= ACTION ITEM =
Every line containing the string "medium" is to be copied from the records.

DATA EXTRACT Start Marker

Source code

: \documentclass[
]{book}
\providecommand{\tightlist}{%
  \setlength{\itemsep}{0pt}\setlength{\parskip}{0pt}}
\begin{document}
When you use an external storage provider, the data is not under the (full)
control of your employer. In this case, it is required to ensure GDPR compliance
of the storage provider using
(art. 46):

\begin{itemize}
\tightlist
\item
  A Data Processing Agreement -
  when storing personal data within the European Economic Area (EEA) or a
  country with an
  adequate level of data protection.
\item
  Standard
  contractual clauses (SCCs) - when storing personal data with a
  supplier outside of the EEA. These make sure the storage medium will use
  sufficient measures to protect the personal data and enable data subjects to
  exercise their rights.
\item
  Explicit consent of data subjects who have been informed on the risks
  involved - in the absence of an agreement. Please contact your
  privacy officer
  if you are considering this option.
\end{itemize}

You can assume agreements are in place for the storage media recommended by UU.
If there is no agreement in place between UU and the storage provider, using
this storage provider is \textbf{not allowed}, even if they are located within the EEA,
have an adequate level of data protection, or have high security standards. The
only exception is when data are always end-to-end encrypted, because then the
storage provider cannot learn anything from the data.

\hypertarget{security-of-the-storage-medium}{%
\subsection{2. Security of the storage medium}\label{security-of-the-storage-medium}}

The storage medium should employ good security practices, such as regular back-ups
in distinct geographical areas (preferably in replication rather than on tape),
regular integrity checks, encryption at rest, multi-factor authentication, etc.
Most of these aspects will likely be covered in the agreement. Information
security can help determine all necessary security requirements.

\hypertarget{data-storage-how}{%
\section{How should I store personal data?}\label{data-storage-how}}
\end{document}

DATA EXTRACT End Marker

= EXERCISE ANSWER =
  supplier outside of the EEA. These make sure the storage medium will use
\hypertarget{security-of-the-storage-medium}{%
\subsection{2. Security of the storage medium}\label{security-of-the-storage-medium}}
The storage medium should employ good security practices, such as regular back-ups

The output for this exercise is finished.